УДК 615.277+582.28]:616-006.81-092.9:577.112

Ir. G. Meerovich1, М. Yang2, P. Jiang2, R.-M. Hoffman2, V. P. Gerasimenya3, A. E. Orlov3, A. P. Savitsky1, V. O. Popov1

STUDYING OF COMBINED ACTION OF CYCLOPHOSPHAMIDE AND EXTRACT OF PLEUROTUS OSTREATUS ON MICE MELANOMA B16-F0 EXPRESSING GREEN FLUORESCENT

PROTEIN

1 A. N. Bach Institute of biochemistry of RAS, Moscow, Russia 2 AntiCancer, Inc., San Diego, USA 3 JSVPulmomed, Moscow, Russia

ABSTRACT

In this work we studied the combined action of cyclophosphamide and the extract of micellium of Pleurotus ostrea-tus on mice bearing melanoma B16-F0, expressing green fluorescent protein (GFP) in vivo.

This model allows to recognize primary small-size tumors and métastasés, unrecognizable by other methods.

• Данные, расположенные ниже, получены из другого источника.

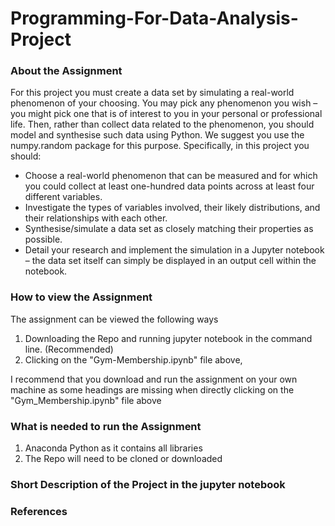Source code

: # Programming-For-Data-Analysis-Project

### About the Assignment
For this project you must create a data set by simulating a real-world phenomenon of your choosing. You may pick any phenomenon you wish – you might pick one that is of interest to you in your personal or professional life. Then, rather than collect data related to the phenomenon, you should model and synthesise such data using Python. We suggest you use the numpy.random package for this purpose. Specifically, in this project you should:

 - Choose a real-world phenomenon that can be measured and for which you could collect at least one-hundred data points across at least four different variables.
 - Investigate the types of variables involved, their likely distributions, and their relationships with each other.
 - Synthesise/simulate a data set as closely matching their properties as possible.
 - Detail your research and implement the simulation in a Jupyter notebook – the data set itself can simply be displayed in an output cell within the notebook.

### How to view the Assignment

The assignment can be viewed the following ways

1. Downloading the Repo and running jupyter notebook in the command line. (Recommended)
2. Clicking on the "Gym-Membership.ipynb" file above,

I recommend that you download and run the assignment on your own machine as some headings are missing when directly clicking on the "Gym_Membership.ipynb" file above

### What is needed to run the Assignment

1. Anaconda Python as it contains all libraries
2. The Repo will need to be cloned or downloaded

### Short Description of the Project in the jupyter notebook


### References
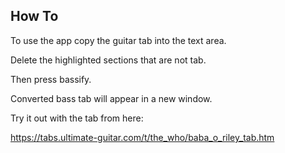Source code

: ## How To

To use the app copy the guitar tab into the text area.

Delete the highlighted sections that are not tab.

Then press bassify.

Converted bass tab will appear in a new window.

Try it out with the tab from here:

https://tabs.ultimate-guitar.com/t/the_who/baba_o_riley_tab.htm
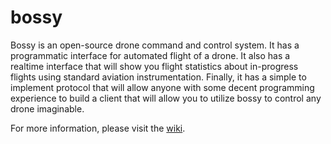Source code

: bossy
=====

Bossy is an open-source drone command and control system. It has a programmatic interface for automated flight of a drone. It also has a realtime interface that will show you flight statistics about in-progress flights using standard aviation instrumentation. Finally, it has a simple to implement protocol that will allow anyone with some decent programming experience to build a client that will allow you to utilize bossy to control any drone imaginable.

For more information, please visit the [wiki](https://github.com/BIGjuevos/bossy/wiki).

It was found that in case of combined administration of cyclophosphamide (300 mg/kg) and the extract of micellium of Pleurotus ostreatus (100 mg/kg), administered for 10 days after cyclophosphamide injection, the amount of leucocytes in peripheral blood of mice with melanoma B16-F0 reduced to 51 % of its initial value, while the administration of cyclophosphamide alone — 27 %.

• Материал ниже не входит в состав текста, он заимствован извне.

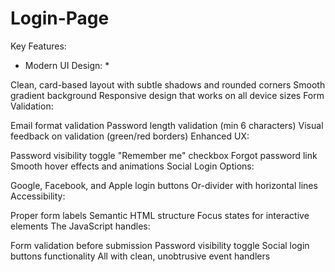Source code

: # Login-Page

Key Features:

* Modern UI Design: *

Clean, card-based layout with subtle shadows and rounded corners
Smooth gradient background
Responsive design that works on all device sizes
Form Validation:

Email format validation
Password length validation (min 6 characters)
Visual feedback on validation (green/red borders)
Enhanced UX:

Password visibility toggle
"Remember me" checkbox
Forgot password link
Smooth hover effects and animations
Social Login Options:

Google, Facebook, and Apple login buttons
Or-divider with horizontal lines
Accessibility:

Proper form labels
Semantic HTML structure
Focus states for interactive elements
The JavaScript handles:

Form validation before submission
Password visibility toggle
Social login buttons functionality
All with clean, unobtrusive event handlers
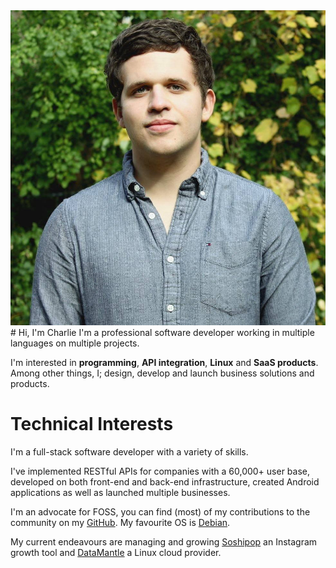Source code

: <img class="profile-picture hoverZoomLink" src="img/me.jpg">
# Hi, I'm Charlie
I'm a professional software developer working in multiple languages on multiple projects. 

I'm interested in __programming__, __API integration__, __Linux__ and __SaaS products__. Among other things, I; design, develop and launch business solutions and products.

# Technical Interests

I'm a full-stack software developer with a variety of skills. 

I've implemented RESTful APIs for companies with a 60,000+ user base, developed on both front-end and back-end infrastructure, created Android applications as well as launched multiple businesses. 

I'm an advocate for FOSS, you can find (most) of my contributions to the community on my [GitHub](https://github.com/cdrage). My favourite OS is [Debian](https://debian.org).

My current endeavours are managing and growing [Soshipop](https://soshipop.com) an Instagram growth tool and [DataMantle](https://datamantle.com) a Linux cloud provider.
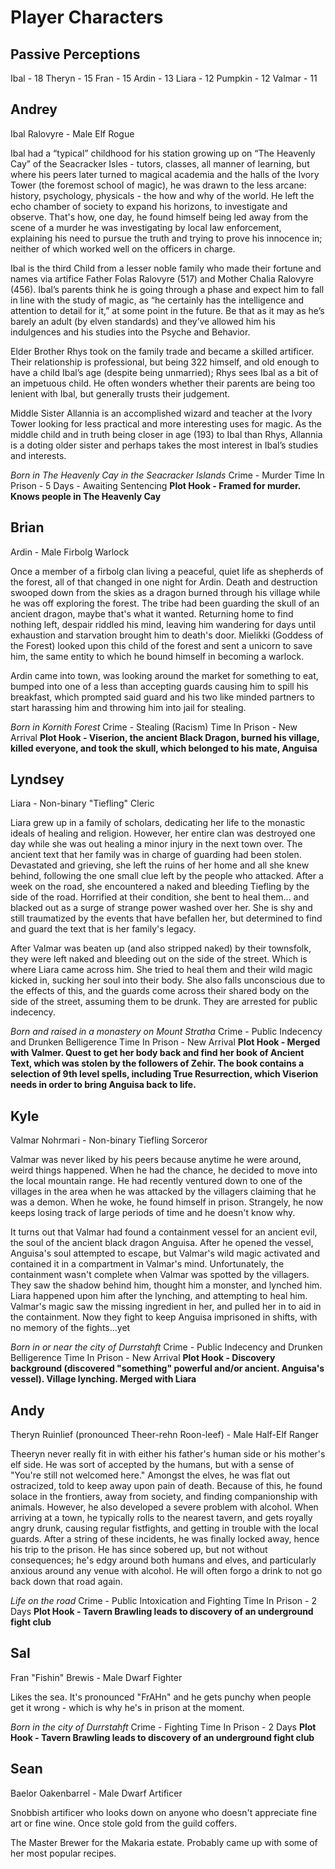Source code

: # Player Characters

## Passive Perceptions
Ibal - 18
Theryn - 15
Fran - 15
Ardin - 13
Liara - 12
Pumpkin - 12
Valmar - 11

## Andrey
Ibal Ralovyre - Male Elf Rogue

Ibal had a “typical” childhood for his station growing up on “The Heavenly Cay” of the Seacracker Isles - tutors, classes, all manner of learning, but where his peers later turned to magical academia and the halls of the Ivory Tower (the foremost school of magic), he was drawn to the less arcane: history, psychology, physicals - the how and why of the world.  He left the echo chamber of society to expand his horizons, to investigate and observe. That's how, one day, he found himself being led away from the scene of a murder he was investigating by local law enforcement, explaining his need to pursue the truth and trying to prove his innocence in; neither of which worked well on the officers in charge.

Ibal is the third Child from a lesser noble family who made their fortune and names via artifice Father Folas Ralovyre (517) and Mother Chalia Ralovyre (456). Ibal’s parents think he is going through a phase and expect him to fall in line with the study of magic, as “he certainly has the intelligence and attention to detail for it,” at some point in the future. Be that as it may as he’s barely an adult (by elven standards) and they’ve allowed him his indulgences and his studies into the Psyche and Behavior.

Elder Brother Rhys took on the family trade and became a skilled artificer. Their relationship is professional, but being 322 himself, and old enough to have a child Ibal’s age (despite being unmarried); Rhys sees Ibal as a bit of an impetuous child. He often wonders whether their parents are being too lenient with Ibal, but generally trusts their judgement.

Middle Sister Allannia is an accomplished wizard and teacher at the Ivory Tower looking for less practical and more interesting uses for magic. As the middle child and in truth being closer in age (193) to Ibal than Rhys, Allannia is a doting older sister and perhaps takes the most interest in Ibal’s studies and interests.

*Born in The Heavenly Cay in the Seacracker Islands*
Crime - Murder
Time In Prison - 5 Days - Awaiting Sentencing
**Plot Hook - Framed for murder. Knows people in The Heavenly Cay**

## Brian
Ardin - Male Firbolg Warlock

Once a member of a firbolg clan living a peaceful, quiet life as shepherds of the forest, all of that changed in one night for Ardin. Death and destruction swooped down from the skies as a dragon burned through his village while he was off exploring the forest. The tribe had been guarding the skull of an ancient dragon, maybe that's what it wanted. Returning home to find nothing left, despair riddled his mind, leaving him wandering for days until exhaustion and starvation brought him to death's door. Mielikki (Goddess of the Forest) looked upon this child of the forest and sent a unicorn to save him, the same entity to which he bound himself in becoming a warlock.

Ardin came into town, was looking around the market for something to eat, bumped into one of a less than accepting guards causing him to spill his breakfast, which prompted said guard and his two like minded partners to start harassing him and throwing him into jail for stealing.

*Born in Kornith Forest*
Crime - Stealing (Racism)
Time In Prison - New Arrival
**Plot Hook - Viserion, the ancient Black Dragon, burned his village, killed everyone, and took the skull, which belonged to his mate, Anguisa**

## Lyndsey
Liara - Non-binary "Tiefling" Cleric

Liara grew up in a family of scholars, dedicating her life to the monastic ideals of healing and religion. However, her entire clan was destroyed one day while she was out healing a minor injury in the next town over. The ancient text that her family was in charge of guarding had been stolen. Devastated and grieving, she left the ruins of her home and all she knew behind, following the one small clue left by the people who attacked. After a week on the road, she encountered a naked and bleeding Tiefling by the side of the road. Horrified at their condition, she bent to heal them... and blacked out as a surge of strange power washed over her. She is shy and still traumatized by the events that have befallen her, but determined to find and guard the text that is her family's legacy.

After Valmar was beaten up (and also stripped naked) by their townsfolk, they were left naked and bleeding out on the side of the street. Which is where Liara came across him. She tried to heal them and their wild magic kicked in, sucking her soul into their body. She also falls unconscious due to the effects of this, and the guards come across their shared body on the side of the street, assuming them to be drunk. They are arrested for public indecency.

*Born and raised in a monastery on Mount Stratha*
Crime - Public Indecency and Drunken Belligerence
Time In Prison - New Arrival
**Plot Hook - Merged with Valmer. Quest to get her body back and find her book of Ancient Text, which was stolen by the followers of Zehir. The book contains a selection of 9th level spells, including True Resurrection, which Viserion needs in order to bring Anguisa back to life.**

## Kyle
Valmar Nohrmari - Non-binary Tiefling Sorceror

Valmar was never liked by his peers because anytime he were around, weird things happened. When he had the chance, he decided to move into the local mountain range. He had recently ventured down to one of the villages in the area when he was attacked by the villagers claiming that he was a demon. When he woke, he found himself in prison. Strangely, he now keeps losing track of large periods of time and he doesn't know why.

It turns out that Valmar had found a containment vessel for an ancient evil, the soul of the ancient black dragon Anguisa. After he opened the vessel, Anguisa's soul attempted to escape, but Valmar's wild magic activated and contained it in a compartment in Valmar's mind. Unfortunately, the containment wasn't complete when Valmar was spotted by the villagers. They saw the shadow behind him, thought him a monster, and lynched him. Liara happened upon him after the lynching, and attempting to heal him. Valmar's magic saw the missing ingredient in her, and pulled her in to aid in the containment. Now they fight to keep Anguisa imprisoned in shifts, with no memory of the fights...yet

*Born in or near the city of Durrstahft*
Crime - Public Indecency and Drunken Belligerence
Time In Prison - New Arrival
**Plot Hook - Discovery background (discovered "something" powerful and/or ancient. Anguisa's vessel). Village lynching. Merged with Liara**

## Andy
Theryn Ruinlief (pronounced Theer-rehn Roon-leef) - Male Half-Elf Ranger

Theeryn never really fit in with either his father's human side or his mother's elf side. He was sort of accepted by the humans, but with a sense of "You're still not welcomed here." Amongst the elves, he was flat out ostracized, told to keep away upon pain of death. Because of this, he found solace in the frontiers, away from society, and finding companionship with animals. However, he also developed a severe problem with alcohol. When arriving at a town, he typically rolls to the nearest tavern, and gets royally angry drunk, causing regular fistfights, and getting in trouble with the local guards. After a string of these incidents, he was finally locked away, hence his trip to the prison. He has since sobered up, but not without consequences; he's edgy around both humans and elves, and particularly anxious around any venue with alcohol. He will often forgo a drink to not go back down that road again.

*Life on the road*
Crime - Public Intoxication and Fighting
Time In Prison - 2 Days
**Plot Hook - Tavern Brawling leads to discovery of an underground fight club**

## Sal
Fran "Fishin" Brewis - Male Dwarf Fighter

Likes the sea. It's pronounced "FrAHn" and he gets punchy when people get it wrong - which is why he's in prison at the moment.

*Born in the city of Durrstahft*
Crime - Fighting
Time In Prison - 2 Days
**Plot Hook - Tavern Brawling leads to discovery of an underground fight club**

## Sean
Baelor Oakenbarrel - Male Dwarf Artificer

Snobbish artificer who looks down on anyone who doesn't appreciate fine art or fine wine. Once stole gold from the guild coffers.

The Master Brewer for the Makaria estate. Probably came up with some of her most popular recipes.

It was shown that the administration of the extract of micellium of Pleurotus ostreatus leads to the inhibition of tumor growth about 61 %.

Key words: fluorescent protein, tumor, extract of micellium of Pleurotus ostreatus, cyclophosphamide, melanoma.

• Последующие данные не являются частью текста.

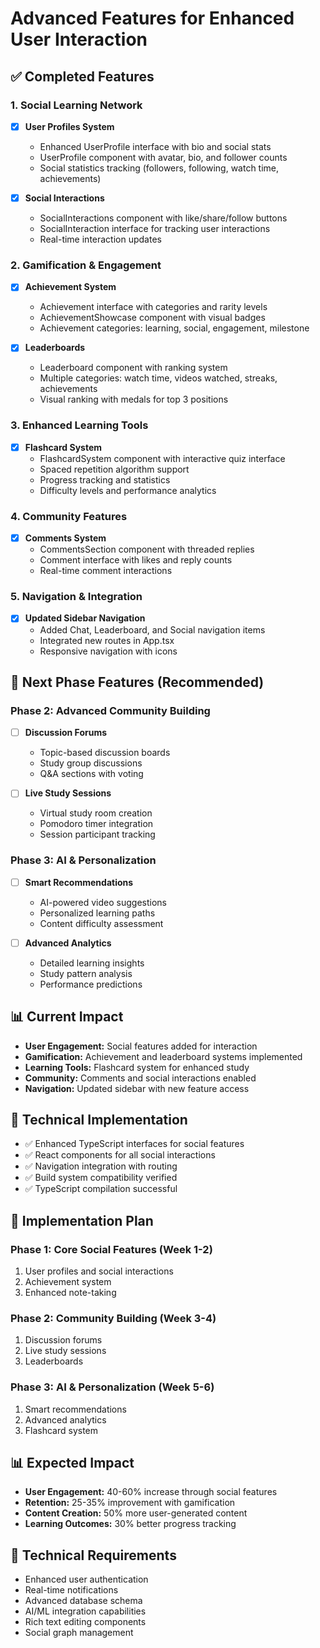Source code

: # Advanced Features for Enhanced User Interaction

## ✅ **Completed Features**

### 1. **Social Learning Network**
- [x] **User Profiles System**
  - Enhanced UserProfile interface with bio and social stats
  - UserProfile component with avatar, bio, and follower counts
  - Social statistics tracking (followers, following, watch time, achievements)

- [x] **Social Interactions**
  - SocialInteractions component with like/share/follow buttons
  - SocialInteraction interface for tracking user interactions
  - Real-time interaction updates

### 2. **Gamification & Engagement**
- [x] **Achievement System**
  - Achievement interface with categories and rarity levels
  - AchievementShowcase component with visual badges
  - Achievement categories: learning, social, engagement, milestone

- [x] **Leaderboards**
  - Leaderboard component with ranking system
  - Multiple categories: watch time, videos watched, streaks, achievements
  - Visual ranking with medals for top 3 positions

### 3. **Enhanced Learning Tools**
- [x] **Flashcard System**
  - FlashcardSystem component with interactive quiz interface
  - Spaced repetition algorithm support
  - Progress tracking and statistics
  - Difficulty levels and performance analytics

### 4. **Community Features**
- [x] **Comments System**
  - CommentsSection component with threaded replies
  - Comment interface with likes and reply counts
  - Real-time comment interactions

### 5. **Navigation & Integration**
- [x] **Updated Sidebar Navigation**
  - Added Chat, Leaderboard, and Social navigation items
  - Integrated new routes in App.tsx
  - Responsive navigation with icons

## 🚀 **Next Phase Features (Recommended)**

### Phase 2: Advanced Community Building
- [ ] **Discussion Forums**
  - Topic-based discussion boards
  - Study group discussions
  - Q&A sections with voting

- [ ] **Live Study Sessions**
  - Virtual study room creation
  - Pomodoro timer integration
  - Session participant tracking

### Phase 3: AI & Personalization
- [ ] **Smart Recommendations**
  - AI-powered video suggestions
  - Personalized learning paths
  - Content difficulty assessment

- [ ] **Advanced Analytics**
  - Detailed learning insights
  - Study pattern analysis
  - Performance predictions

## 📊 **Current Impact**
- **User Engagement:** Social features added for interaction
- **Gamification:** Achievement and leaderboard systems implemented
- **Learning Tools:** Flashcard system for enhanced study
- **Community:** Comments and social interactions enabled
- **Navigation:** Updated sidebar with new feature access

## 🔧 **Technical Implementation**
- ✅ Enhanced TypeScript interfaces for social features
- ✅ React components for all social interactions
- ✅ Navigation integration with routing
- ✅ Build system compatibility verified
- ✅ TypeScript compilation successful

## 🚀 **Implementation Plan**

### Phase 1: Core Social Features (Week 1-2)
1. User profiles and social interactions
2. Achievement system
3. Enhanced note-taking

### Phase 2: Community Building (Week 3-4)
1. Discussion forums
2. Live study sessions
3. Leaderboards

### Phase 3: AI & Personalization (Week 5-6)
1. Smart recommendations
2. Advanced analytics
3. Flashcard system

## 📊 **Expected Impact**
- **User Engagement:** 40-60% increase through social features
- **Retention:** 25-35% improvement with gamification
- **Content Creation:** 50% more user-generated content
- **Learning Outcomes:** 30% better progress tracking

## 🔧 **Technical Requirements**
- Enhanced user authentication
- Real-time notifications
- Advanced database schema
- AI/ML integration capabilities
- Rich text editing components
- Social graph management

Ир. Г. Меерович1, М. Янг2, П. Джианг2, Р.-М. Хоффман2, В. П. Герасименя3, А. Е. Орлов3, А. П. Савицкий1, В. О. Попов1

ИЗУЧЕНИЕ КОМБИНИРОВАННОГО ДЕЙСТВИЯ ЦИКЛОФОСФАНА И ЭКСТРАКТА МИЦЕЛИЯ ВЕШЕНКИ НА МЕЛАНОМУ B16-F0 МЫШЕЙ, ЭКСПРЕССИРУЮЩЕЙ ЗЕЛЕНЫЙ ФЛЮОРЕСЦИРУЮЩИЙ БЕЛОК

1 Институт биохимии им. А. Н. Баха РАН, Москва, Россия 2 AntiCancer, Inc., Сан-Диего, США 3 ЗАО «Пулъмомед», Москва, Россия

РЕЗЮМЕ

В работе изучалось сочетанное действие циклофосфана и экстракта мицелия Pleurotus ostreatus (вешенки) на мышах с меланомой B16-F0, экспрессирующей зеленый флюоресцирующий белок.

Такая модель позволяет в реальном времени регистрировать опухоли и метастазы малых размеров, которые невозможно зарегистрировать обычными методами.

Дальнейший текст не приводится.